Plain-text document sources:
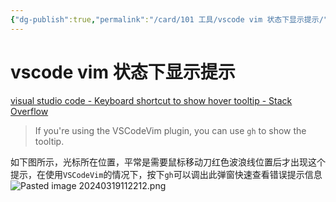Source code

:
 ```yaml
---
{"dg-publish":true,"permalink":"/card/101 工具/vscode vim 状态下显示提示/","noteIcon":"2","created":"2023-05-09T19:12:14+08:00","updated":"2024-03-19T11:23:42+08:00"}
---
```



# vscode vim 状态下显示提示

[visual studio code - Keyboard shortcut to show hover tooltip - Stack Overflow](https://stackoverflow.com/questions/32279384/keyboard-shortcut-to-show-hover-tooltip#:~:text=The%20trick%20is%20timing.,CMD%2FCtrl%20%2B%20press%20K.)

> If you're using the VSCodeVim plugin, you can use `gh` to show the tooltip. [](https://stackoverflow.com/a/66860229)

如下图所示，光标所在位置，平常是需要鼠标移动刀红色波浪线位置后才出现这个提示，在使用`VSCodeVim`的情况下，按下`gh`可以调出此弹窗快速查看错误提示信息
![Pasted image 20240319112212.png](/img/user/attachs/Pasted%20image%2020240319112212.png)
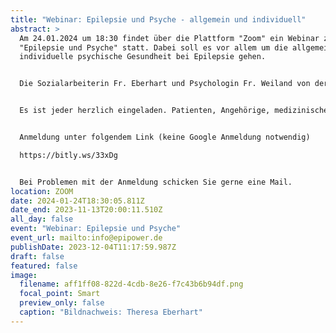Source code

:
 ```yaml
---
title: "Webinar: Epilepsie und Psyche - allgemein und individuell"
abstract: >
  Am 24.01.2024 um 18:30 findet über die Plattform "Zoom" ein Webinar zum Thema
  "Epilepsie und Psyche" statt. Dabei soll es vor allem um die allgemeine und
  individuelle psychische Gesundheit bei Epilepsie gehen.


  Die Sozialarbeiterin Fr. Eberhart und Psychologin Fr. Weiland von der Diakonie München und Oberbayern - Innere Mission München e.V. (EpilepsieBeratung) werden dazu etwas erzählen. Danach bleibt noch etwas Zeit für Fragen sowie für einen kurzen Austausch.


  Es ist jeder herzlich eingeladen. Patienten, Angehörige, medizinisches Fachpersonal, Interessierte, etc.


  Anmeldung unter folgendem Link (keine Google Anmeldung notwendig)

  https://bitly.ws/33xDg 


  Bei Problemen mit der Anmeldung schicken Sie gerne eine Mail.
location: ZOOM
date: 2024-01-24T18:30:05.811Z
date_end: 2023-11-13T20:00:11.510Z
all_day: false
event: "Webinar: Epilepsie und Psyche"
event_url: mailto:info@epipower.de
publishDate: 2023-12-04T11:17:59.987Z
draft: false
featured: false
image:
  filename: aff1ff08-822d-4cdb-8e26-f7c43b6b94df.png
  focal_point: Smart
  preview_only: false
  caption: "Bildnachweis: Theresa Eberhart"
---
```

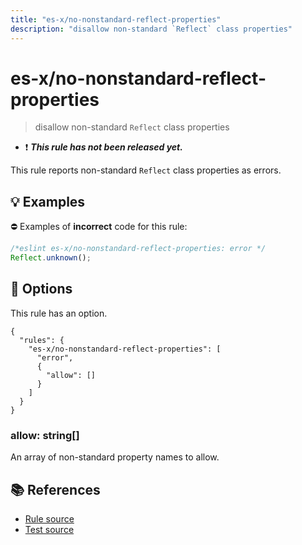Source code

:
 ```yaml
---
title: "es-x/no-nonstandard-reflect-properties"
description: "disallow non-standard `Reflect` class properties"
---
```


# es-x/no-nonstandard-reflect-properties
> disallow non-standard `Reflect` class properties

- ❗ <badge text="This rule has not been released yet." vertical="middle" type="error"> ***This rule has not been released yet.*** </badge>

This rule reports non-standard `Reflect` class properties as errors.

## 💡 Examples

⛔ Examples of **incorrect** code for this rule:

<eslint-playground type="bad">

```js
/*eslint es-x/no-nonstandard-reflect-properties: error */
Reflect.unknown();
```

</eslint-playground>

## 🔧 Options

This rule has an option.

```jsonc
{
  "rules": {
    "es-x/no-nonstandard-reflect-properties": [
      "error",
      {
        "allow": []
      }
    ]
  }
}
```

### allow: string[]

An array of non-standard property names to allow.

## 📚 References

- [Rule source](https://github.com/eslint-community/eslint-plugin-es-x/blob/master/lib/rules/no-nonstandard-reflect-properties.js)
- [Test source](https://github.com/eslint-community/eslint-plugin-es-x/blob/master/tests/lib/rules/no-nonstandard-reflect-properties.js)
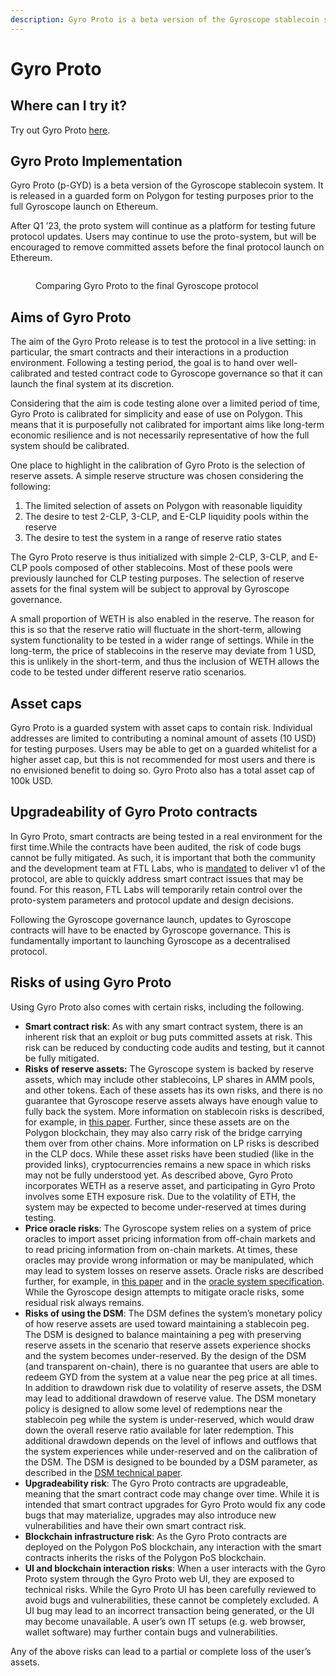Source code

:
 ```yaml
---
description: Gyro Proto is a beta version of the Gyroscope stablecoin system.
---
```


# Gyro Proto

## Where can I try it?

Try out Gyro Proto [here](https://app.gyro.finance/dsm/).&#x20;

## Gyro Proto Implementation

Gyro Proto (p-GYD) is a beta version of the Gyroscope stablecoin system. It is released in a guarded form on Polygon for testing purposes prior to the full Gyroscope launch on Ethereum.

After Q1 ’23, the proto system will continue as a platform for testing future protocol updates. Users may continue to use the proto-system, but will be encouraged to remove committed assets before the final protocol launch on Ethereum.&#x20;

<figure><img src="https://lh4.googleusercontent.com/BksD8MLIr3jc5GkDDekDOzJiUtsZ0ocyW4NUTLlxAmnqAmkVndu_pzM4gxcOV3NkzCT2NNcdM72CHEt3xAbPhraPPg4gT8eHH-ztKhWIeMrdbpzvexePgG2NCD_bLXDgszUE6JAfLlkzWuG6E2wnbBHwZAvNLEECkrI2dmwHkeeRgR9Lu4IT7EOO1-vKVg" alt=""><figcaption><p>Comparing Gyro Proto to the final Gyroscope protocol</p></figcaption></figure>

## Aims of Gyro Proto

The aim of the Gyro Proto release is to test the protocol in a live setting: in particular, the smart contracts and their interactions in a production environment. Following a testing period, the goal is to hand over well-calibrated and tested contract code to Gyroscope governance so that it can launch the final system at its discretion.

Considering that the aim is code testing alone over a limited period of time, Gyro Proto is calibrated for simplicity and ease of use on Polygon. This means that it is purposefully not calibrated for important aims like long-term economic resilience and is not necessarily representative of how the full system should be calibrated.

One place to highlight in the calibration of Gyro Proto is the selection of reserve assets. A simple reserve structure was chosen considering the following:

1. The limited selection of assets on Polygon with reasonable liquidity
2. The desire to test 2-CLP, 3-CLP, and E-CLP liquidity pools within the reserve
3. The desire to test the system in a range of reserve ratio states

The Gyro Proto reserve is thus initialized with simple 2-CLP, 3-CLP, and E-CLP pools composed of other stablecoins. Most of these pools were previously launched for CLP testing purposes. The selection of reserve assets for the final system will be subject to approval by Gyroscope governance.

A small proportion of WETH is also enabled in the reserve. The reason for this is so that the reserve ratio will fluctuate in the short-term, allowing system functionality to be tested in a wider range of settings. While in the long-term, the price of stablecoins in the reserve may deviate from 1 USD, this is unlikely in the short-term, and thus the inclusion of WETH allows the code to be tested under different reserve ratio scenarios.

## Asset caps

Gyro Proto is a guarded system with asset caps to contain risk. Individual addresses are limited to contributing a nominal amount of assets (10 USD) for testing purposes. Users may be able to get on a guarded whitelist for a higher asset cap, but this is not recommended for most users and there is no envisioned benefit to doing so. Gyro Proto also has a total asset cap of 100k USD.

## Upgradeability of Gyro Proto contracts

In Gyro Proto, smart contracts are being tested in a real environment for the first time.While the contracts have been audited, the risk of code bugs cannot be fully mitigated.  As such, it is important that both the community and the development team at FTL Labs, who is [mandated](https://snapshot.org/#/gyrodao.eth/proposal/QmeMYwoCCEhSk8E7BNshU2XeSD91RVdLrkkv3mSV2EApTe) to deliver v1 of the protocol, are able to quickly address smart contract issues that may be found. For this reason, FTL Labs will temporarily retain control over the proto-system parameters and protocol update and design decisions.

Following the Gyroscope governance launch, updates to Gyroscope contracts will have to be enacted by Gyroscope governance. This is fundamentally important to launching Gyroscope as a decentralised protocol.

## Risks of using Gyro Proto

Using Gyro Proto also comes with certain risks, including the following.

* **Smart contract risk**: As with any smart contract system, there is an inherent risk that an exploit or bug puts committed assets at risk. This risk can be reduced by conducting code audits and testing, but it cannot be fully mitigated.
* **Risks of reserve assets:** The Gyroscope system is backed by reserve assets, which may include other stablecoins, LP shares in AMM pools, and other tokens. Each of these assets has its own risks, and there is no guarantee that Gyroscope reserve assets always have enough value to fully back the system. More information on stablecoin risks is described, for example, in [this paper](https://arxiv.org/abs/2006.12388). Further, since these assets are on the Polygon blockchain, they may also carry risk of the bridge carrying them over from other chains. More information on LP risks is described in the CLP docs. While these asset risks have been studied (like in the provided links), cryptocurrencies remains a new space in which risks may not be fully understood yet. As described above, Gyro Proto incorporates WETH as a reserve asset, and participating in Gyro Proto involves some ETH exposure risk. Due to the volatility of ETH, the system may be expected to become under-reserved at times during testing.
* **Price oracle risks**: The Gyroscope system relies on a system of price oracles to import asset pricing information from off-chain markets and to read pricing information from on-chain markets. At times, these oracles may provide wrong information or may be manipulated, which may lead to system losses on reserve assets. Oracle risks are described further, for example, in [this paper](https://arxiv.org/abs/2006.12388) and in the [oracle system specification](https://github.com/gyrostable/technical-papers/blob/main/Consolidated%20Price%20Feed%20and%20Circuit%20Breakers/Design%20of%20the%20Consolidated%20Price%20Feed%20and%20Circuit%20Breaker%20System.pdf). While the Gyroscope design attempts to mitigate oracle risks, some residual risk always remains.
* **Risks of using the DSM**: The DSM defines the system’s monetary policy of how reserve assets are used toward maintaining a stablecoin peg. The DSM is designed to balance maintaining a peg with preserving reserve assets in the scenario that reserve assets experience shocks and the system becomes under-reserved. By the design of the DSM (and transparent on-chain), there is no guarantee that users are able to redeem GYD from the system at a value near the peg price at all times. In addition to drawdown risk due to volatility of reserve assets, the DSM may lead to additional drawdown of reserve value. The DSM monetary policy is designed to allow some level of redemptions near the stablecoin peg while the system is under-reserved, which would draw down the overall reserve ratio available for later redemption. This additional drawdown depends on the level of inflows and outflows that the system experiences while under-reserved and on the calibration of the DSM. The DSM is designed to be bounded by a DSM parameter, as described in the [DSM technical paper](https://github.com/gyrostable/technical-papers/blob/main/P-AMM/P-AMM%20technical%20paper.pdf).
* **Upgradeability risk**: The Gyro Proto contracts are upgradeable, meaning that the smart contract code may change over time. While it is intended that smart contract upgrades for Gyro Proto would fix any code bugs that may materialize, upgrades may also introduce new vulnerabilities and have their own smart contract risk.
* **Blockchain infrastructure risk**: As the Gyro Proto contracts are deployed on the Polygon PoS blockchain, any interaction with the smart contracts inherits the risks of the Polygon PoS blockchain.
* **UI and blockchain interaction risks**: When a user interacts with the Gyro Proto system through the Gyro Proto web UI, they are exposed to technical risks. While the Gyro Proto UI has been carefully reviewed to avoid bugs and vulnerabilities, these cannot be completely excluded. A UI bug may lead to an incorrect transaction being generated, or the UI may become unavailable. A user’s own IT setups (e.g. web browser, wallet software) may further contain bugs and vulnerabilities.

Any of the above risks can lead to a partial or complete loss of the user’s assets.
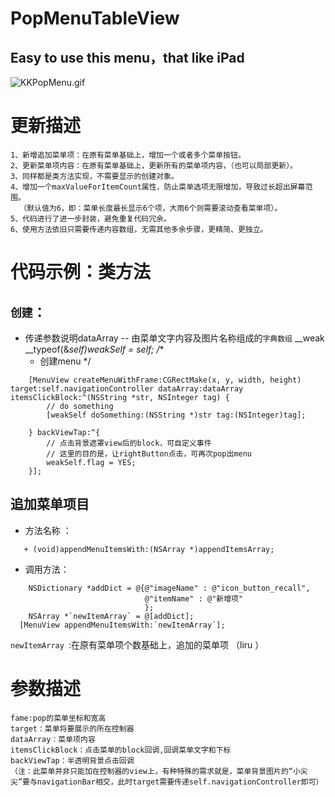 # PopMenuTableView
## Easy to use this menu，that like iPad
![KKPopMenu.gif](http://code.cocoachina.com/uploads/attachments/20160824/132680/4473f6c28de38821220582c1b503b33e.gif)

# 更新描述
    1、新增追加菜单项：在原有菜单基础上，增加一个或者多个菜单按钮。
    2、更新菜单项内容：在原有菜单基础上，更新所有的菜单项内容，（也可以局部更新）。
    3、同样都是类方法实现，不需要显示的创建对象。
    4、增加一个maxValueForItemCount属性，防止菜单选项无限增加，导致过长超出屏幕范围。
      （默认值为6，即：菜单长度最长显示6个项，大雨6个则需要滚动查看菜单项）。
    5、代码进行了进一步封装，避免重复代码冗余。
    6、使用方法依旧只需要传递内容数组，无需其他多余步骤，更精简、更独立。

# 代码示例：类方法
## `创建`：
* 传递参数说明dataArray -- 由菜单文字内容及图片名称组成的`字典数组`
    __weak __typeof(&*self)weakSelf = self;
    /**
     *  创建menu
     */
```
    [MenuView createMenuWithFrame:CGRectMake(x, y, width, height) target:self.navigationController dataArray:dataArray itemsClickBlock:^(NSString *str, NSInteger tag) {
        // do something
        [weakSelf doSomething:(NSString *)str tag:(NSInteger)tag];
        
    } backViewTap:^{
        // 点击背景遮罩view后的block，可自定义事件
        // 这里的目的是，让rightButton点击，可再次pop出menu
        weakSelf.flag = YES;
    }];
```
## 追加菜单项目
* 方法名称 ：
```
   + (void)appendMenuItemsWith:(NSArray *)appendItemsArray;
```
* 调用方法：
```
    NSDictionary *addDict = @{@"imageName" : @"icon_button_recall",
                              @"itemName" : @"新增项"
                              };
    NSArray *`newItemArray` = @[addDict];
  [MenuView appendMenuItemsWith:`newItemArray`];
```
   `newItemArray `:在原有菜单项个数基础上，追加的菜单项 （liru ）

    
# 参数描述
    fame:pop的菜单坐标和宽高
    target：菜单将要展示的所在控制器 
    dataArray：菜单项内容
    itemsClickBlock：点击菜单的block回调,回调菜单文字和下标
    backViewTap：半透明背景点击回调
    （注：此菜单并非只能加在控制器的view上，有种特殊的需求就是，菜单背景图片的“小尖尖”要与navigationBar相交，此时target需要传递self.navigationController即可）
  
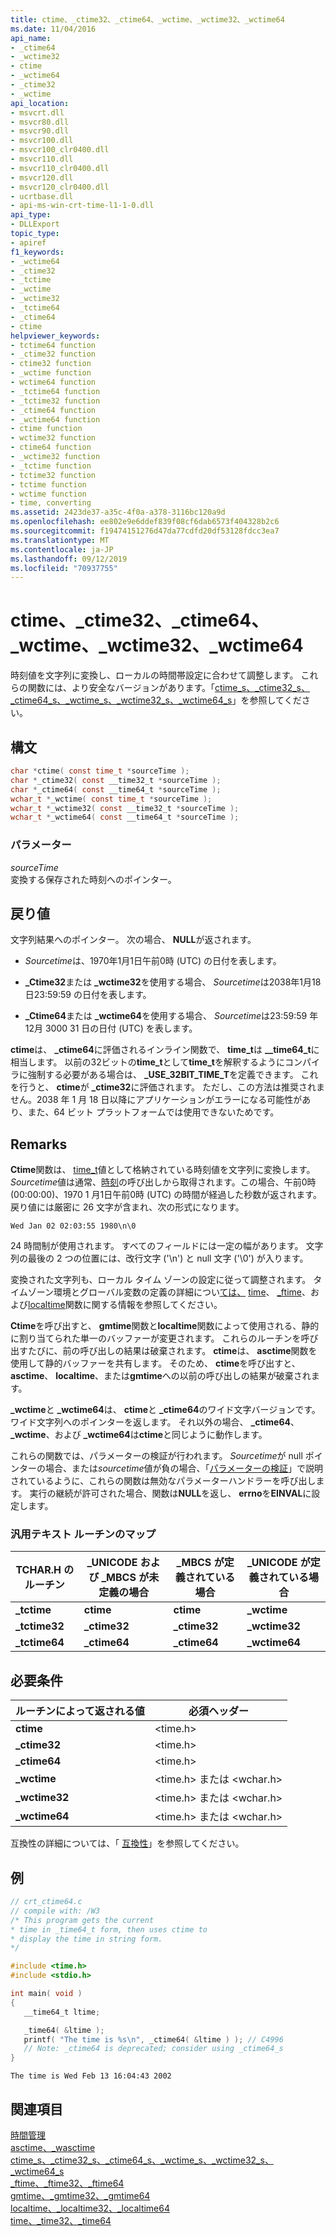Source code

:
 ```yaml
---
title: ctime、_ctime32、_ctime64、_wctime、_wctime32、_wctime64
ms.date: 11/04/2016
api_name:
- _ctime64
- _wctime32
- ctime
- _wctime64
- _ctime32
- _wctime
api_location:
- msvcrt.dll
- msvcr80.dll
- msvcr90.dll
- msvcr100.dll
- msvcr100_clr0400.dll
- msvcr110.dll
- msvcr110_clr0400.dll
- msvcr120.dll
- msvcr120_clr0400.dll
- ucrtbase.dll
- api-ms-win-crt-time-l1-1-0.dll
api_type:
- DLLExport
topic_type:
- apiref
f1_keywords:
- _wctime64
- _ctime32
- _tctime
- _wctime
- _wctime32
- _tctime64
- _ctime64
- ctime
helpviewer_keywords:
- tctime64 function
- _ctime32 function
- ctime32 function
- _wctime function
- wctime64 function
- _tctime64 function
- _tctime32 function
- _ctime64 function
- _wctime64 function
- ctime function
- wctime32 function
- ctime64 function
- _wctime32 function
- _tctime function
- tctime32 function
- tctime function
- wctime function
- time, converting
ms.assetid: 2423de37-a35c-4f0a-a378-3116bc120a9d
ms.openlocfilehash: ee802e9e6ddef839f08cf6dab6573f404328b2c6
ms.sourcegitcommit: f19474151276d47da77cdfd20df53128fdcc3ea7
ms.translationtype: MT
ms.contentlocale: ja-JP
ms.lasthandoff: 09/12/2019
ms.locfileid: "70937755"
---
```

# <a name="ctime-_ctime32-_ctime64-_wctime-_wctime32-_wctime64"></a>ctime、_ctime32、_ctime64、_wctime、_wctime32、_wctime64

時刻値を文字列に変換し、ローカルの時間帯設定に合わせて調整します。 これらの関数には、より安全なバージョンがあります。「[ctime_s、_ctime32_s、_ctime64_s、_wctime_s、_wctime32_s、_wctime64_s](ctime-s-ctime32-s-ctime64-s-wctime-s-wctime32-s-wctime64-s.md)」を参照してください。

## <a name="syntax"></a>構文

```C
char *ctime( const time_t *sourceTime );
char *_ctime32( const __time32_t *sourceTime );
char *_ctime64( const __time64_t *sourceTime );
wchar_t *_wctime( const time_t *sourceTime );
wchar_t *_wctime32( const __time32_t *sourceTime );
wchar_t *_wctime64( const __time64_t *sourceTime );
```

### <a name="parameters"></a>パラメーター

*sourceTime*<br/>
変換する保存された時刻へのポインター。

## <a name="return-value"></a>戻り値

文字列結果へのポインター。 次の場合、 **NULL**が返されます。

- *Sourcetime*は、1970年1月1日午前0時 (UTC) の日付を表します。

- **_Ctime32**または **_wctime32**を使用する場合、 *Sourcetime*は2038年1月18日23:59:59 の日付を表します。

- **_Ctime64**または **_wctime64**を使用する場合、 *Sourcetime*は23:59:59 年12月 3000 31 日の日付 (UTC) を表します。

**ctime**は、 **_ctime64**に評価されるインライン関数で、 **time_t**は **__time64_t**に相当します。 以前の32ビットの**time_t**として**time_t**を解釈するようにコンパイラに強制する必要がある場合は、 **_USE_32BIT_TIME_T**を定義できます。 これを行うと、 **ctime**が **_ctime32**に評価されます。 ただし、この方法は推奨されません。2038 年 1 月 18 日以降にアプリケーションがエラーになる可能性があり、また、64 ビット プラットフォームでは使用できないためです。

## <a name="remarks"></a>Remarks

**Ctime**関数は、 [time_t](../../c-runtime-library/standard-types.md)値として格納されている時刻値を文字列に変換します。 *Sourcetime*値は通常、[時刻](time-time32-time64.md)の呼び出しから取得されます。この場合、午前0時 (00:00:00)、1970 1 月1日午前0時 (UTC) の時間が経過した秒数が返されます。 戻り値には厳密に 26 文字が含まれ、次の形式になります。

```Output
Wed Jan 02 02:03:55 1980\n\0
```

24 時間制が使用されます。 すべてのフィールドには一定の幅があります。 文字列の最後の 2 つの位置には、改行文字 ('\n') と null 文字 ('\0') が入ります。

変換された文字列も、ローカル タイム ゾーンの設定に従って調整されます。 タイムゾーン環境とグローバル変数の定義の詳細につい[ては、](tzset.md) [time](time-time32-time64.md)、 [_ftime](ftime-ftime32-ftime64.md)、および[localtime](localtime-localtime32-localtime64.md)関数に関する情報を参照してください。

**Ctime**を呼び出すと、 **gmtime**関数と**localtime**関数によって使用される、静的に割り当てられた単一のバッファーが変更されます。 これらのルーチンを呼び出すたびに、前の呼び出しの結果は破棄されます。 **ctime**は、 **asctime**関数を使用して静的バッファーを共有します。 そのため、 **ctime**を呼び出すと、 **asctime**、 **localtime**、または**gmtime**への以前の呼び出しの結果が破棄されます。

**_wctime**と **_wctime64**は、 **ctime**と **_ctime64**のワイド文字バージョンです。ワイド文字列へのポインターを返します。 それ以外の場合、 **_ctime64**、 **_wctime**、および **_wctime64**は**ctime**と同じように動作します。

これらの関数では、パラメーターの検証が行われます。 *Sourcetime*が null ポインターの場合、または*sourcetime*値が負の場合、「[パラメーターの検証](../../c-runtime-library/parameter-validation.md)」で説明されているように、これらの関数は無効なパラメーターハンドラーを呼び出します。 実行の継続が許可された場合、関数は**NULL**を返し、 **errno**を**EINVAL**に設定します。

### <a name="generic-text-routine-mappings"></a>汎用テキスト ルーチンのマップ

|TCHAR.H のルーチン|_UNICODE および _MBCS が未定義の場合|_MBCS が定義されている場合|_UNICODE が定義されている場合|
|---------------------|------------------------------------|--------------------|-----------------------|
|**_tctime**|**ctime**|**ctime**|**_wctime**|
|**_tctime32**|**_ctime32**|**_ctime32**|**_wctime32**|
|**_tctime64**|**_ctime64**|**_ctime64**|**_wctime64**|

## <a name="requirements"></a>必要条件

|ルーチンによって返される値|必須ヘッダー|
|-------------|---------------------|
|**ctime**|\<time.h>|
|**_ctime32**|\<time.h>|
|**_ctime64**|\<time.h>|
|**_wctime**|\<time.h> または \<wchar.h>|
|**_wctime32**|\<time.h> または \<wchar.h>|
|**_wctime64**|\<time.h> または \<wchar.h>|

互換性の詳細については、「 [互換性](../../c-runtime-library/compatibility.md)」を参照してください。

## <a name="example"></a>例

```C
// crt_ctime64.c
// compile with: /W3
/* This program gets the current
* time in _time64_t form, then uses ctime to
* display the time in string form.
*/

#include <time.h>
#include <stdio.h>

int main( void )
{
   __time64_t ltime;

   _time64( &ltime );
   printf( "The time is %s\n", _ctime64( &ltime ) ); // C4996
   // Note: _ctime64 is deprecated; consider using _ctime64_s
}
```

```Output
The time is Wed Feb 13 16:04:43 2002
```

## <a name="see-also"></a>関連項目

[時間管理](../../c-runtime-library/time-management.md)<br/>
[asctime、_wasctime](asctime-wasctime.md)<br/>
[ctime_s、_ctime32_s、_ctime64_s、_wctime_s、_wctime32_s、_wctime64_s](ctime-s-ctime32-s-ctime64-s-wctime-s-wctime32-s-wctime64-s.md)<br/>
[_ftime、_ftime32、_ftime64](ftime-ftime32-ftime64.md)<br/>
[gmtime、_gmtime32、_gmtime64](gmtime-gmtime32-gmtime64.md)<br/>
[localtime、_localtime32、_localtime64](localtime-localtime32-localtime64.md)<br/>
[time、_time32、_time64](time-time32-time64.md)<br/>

# EXERCISE INSTRUCTIONS
Where does the word "Ethereum" occur in the records? Return every line that holds it.

# TASK SOLUTION
Gyro Proto (p-GYD) is a beta version of the Gyroscope stablecoin system. It is released in a guarded form on Polygon for testing purposes prior to the full Gyroscope launch on Ethereum.
After Q1 ’23, the proto system will continue as a platform for testing future protocol updates. Users may continue to use the proto-system, but will be encouraged to remove committed assets before the final protocol launch on Ethereum.&#x20;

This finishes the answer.